(Records from a dataset)
§

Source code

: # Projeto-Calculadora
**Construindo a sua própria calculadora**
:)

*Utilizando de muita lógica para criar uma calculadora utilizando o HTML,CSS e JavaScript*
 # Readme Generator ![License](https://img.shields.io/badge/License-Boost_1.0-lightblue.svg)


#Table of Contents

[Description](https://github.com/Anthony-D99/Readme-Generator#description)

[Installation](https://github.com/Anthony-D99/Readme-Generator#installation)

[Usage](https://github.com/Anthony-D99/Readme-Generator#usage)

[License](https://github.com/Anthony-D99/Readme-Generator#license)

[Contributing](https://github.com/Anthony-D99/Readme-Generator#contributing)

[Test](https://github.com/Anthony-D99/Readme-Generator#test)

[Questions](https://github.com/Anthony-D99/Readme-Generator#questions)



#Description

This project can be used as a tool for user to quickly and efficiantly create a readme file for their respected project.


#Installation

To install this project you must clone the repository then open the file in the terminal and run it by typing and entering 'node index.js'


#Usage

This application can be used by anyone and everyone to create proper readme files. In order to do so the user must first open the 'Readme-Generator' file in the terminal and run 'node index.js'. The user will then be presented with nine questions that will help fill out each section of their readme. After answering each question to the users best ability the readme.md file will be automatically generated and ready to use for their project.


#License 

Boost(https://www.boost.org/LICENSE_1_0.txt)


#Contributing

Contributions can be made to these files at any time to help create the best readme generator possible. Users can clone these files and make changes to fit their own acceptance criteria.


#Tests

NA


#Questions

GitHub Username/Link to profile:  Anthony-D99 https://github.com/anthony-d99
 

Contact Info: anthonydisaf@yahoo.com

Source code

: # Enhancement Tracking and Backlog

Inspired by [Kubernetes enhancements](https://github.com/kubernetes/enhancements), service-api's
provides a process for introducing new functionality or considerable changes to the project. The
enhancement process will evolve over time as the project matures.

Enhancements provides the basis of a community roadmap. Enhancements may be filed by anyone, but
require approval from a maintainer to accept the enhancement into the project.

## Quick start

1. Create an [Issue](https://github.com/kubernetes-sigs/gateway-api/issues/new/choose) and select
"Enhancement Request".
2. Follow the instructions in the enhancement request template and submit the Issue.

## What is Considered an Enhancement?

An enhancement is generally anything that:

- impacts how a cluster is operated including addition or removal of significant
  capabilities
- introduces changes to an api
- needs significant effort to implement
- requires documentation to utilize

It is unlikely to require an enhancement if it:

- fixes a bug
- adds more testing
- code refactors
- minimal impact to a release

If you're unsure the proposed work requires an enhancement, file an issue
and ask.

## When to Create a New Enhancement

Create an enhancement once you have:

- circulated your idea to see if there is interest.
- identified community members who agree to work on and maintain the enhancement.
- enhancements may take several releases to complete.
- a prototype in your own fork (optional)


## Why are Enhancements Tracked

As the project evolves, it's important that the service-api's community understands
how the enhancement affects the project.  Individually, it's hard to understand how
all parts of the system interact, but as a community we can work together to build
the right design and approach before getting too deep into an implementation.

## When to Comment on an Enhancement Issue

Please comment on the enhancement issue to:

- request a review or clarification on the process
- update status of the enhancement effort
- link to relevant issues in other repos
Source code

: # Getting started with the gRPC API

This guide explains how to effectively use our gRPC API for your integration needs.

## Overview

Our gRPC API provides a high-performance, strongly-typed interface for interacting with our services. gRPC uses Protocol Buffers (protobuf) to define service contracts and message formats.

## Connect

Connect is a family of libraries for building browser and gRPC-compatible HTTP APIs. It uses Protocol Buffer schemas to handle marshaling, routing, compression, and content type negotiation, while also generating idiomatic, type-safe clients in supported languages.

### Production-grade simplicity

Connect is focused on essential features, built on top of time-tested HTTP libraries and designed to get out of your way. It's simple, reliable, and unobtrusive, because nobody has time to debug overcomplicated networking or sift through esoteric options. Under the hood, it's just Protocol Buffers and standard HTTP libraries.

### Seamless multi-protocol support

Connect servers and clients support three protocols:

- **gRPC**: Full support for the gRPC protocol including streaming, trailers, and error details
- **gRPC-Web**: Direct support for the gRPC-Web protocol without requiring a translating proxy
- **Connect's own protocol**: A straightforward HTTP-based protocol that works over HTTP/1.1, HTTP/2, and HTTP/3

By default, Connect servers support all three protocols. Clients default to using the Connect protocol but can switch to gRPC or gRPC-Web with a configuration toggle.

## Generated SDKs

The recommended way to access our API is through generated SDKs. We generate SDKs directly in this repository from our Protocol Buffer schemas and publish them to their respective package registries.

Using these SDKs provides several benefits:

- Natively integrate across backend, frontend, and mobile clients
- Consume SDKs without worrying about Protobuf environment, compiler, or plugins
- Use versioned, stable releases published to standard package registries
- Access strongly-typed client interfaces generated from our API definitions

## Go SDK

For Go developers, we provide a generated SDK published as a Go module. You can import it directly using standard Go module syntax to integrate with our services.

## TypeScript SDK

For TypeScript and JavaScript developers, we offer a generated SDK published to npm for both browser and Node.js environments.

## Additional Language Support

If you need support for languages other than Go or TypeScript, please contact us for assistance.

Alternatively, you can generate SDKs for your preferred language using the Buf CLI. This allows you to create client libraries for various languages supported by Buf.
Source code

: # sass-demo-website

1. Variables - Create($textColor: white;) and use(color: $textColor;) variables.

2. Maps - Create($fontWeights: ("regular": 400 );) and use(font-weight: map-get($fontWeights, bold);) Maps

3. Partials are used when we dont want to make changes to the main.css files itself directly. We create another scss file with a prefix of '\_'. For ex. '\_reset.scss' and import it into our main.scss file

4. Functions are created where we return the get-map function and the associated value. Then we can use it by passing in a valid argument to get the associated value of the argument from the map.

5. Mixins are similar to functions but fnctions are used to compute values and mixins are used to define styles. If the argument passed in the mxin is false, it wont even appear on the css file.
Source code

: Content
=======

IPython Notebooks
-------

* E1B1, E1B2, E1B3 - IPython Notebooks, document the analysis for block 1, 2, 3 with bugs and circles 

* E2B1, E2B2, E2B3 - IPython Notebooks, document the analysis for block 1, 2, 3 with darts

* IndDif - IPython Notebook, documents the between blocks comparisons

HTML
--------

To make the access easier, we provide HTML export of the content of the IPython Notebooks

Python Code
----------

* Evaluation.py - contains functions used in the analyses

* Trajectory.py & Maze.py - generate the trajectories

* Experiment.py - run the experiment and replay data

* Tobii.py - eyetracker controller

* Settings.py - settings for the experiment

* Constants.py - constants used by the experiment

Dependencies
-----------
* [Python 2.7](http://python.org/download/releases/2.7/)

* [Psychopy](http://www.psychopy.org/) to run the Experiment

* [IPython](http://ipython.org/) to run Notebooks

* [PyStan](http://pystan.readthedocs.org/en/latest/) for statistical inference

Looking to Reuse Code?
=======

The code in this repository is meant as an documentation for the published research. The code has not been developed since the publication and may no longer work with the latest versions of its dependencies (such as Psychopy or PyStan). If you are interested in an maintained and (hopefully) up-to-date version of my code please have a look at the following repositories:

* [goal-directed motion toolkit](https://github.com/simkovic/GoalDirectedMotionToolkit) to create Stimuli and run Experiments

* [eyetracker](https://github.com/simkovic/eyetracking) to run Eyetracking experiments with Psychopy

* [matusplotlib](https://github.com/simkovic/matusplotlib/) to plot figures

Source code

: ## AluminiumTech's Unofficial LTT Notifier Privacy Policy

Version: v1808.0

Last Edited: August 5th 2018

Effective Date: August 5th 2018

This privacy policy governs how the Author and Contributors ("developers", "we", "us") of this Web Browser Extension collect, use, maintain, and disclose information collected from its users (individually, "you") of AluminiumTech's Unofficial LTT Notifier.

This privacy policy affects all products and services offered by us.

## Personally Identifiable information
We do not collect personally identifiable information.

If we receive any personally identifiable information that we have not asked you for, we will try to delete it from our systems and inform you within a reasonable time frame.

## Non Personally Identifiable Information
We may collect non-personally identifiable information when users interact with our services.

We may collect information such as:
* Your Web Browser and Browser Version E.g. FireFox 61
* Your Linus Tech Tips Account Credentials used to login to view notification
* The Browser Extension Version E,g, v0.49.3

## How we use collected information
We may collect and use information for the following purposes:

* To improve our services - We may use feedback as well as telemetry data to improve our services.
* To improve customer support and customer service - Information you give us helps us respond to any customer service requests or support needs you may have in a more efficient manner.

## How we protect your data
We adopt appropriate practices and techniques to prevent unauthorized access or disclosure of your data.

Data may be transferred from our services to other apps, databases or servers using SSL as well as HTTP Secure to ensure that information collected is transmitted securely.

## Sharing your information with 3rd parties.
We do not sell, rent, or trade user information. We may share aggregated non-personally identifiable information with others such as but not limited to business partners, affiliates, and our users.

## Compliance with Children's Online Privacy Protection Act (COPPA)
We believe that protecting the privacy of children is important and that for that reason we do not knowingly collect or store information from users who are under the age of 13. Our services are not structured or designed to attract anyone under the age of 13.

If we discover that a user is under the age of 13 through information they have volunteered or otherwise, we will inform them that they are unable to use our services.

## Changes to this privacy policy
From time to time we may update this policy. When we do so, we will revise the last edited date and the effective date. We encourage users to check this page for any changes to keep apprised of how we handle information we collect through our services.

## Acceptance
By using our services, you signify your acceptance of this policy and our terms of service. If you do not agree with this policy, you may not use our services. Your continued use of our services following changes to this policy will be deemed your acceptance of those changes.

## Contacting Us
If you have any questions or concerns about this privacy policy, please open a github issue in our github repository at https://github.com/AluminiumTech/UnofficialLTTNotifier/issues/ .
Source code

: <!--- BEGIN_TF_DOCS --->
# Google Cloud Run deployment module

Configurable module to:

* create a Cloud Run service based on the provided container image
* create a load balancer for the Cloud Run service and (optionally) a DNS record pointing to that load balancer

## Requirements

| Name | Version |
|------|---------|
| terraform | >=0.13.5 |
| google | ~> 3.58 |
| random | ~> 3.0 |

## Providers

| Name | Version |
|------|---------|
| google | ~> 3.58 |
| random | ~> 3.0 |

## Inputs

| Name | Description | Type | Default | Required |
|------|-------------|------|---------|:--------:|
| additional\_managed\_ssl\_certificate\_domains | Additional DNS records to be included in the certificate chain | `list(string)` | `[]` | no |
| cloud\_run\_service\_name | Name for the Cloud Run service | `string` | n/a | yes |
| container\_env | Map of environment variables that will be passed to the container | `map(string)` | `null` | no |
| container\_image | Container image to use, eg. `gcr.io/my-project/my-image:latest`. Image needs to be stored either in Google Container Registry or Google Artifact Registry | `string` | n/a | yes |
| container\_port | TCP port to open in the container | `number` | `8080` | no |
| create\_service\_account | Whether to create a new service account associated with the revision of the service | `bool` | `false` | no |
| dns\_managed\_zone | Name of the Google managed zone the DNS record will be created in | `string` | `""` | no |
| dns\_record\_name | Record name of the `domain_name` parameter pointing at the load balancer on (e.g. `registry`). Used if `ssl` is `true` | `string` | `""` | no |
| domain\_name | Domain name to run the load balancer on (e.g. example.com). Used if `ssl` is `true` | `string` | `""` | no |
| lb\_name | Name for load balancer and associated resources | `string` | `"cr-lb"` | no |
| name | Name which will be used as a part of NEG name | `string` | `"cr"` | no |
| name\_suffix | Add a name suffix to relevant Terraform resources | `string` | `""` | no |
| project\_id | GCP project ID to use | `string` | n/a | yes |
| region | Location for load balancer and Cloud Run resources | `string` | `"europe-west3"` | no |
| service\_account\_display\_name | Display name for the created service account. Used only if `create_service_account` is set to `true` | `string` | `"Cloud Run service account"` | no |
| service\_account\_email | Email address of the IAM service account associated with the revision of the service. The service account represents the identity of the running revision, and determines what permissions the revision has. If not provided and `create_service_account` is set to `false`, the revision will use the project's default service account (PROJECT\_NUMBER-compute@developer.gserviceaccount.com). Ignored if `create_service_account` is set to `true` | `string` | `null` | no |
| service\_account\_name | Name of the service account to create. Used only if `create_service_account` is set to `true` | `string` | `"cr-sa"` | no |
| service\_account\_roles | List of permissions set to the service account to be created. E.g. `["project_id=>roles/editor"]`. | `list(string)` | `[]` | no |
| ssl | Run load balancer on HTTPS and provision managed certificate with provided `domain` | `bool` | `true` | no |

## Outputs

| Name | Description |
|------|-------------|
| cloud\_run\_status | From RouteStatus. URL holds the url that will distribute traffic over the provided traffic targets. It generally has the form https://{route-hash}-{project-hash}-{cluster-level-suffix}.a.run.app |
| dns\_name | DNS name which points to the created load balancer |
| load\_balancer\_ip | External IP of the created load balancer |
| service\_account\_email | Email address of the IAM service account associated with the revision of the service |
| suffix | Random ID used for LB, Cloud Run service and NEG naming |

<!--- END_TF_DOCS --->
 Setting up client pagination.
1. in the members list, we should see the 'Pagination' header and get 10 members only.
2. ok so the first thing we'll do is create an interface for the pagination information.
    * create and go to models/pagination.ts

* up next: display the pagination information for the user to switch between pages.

§

## WHAT YOU HAVE TO DO
How many lines in the data above contain the string "TypeScript"? Reply with only the number.

## RESPONSE TO THIS EXERCISE
3